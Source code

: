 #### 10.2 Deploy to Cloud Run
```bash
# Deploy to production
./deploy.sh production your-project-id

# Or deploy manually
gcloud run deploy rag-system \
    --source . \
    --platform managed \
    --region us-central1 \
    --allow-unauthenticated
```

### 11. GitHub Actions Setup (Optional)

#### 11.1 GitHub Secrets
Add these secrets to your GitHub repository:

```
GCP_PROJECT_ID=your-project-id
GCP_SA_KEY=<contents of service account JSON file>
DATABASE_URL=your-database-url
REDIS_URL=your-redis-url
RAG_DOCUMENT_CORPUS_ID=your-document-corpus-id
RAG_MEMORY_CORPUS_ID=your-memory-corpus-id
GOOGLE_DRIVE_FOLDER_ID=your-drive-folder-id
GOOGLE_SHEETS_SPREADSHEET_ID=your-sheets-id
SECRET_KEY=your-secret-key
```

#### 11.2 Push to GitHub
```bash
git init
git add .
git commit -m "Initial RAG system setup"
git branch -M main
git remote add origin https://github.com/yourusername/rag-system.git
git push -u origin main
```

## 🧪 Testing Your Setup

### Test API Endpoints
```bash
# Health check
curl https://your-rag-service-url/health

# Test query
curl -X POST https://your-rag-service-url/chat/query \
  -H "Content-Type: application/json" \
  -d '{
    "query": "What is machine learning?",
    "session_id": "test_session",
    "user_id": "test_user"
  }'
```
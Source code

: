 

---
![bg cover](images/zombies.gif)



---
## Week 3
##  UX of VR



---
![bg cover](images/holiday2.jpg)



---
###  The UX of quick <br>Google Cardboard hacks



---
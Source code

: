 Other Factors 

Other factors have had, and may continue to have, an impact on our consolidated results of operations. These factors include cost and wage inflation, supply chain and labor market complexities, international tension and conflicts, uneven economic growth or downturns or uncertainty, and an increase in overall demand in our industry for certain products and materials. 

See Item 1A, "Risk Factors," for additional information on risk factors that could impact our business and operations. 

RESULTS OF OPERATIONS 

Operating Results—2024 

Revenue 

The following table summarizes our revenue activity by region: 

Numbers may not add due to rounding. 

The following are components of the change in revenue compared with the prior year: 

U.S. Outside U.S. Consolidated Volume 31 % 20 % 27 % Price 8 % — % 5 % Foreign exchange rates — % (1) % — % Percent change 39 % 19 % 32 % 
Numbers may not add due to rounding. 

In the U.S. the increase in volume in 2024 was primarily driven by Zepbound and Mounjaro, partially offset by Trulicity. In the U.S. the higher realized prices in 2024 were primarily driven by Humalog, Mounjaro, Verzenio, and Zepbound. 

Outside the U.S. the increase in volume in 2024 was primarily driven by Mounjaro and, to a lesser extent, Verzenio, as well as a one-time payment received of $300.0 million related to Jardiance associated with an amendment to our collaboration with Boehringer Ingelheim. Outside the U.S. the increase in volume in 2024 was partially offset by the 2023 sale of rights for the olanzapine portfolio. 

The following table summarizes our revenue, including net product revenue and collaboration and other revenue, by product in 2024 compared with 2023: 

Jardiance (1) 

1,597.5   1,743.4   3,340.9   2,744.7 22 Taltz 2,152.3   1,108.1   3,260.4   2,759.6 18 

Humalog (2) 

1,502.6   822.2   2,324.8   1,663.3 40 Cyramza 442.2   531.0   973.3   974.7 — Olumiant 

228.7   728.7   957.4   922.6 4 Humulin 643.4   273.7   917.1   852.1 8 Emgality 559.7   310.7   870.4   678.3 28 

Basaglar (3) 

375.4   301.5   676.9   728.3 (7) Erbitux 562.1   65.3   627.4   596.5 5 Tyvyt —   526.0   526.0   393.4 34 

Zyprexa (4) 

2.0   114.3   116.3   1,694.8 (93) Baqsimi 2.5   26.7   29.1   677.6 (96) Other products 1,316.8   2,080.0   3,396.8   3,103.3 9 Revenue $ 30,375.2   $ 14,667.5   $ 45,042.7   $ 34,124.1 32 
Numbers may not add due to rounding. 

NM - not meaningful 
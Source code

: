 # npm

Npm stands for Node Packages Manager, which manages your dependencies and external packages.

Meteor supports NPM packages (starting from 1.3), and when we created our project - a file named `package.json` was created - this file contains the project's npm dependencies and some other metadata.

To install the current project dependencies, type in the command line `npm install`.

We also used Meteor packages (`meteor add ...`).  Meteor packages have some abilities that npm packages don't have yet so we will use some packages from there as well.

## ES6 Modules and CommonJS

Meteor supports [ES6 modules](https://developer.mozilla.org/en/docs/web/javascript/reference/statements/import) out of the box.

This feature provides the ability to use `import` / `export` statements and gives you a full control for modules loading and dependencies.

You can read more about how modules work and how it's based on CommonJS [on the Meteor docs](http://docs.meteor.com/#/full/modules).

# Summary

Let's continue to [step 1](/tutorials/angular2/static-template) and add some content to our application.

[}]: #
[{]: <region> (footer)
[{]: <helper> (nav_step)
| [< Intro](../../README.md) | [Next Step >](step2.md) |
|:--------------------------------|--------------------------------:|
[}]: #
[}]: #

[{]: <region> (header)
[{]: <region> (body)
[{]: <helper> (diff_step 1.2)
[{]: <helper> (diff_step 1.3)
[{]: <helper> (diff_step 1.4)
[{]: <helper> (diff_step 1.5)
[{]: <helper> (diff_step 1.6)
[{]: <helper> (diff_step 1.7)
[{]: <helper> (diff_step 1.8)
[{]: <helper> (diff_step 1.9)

- [What needs to be done] Only the lines containing the word "curl" should be returned from the data above.

- [Written solution]
curl https://your-rag-service-url/health
curl -X POST https://your-rag-service-url/chat/query \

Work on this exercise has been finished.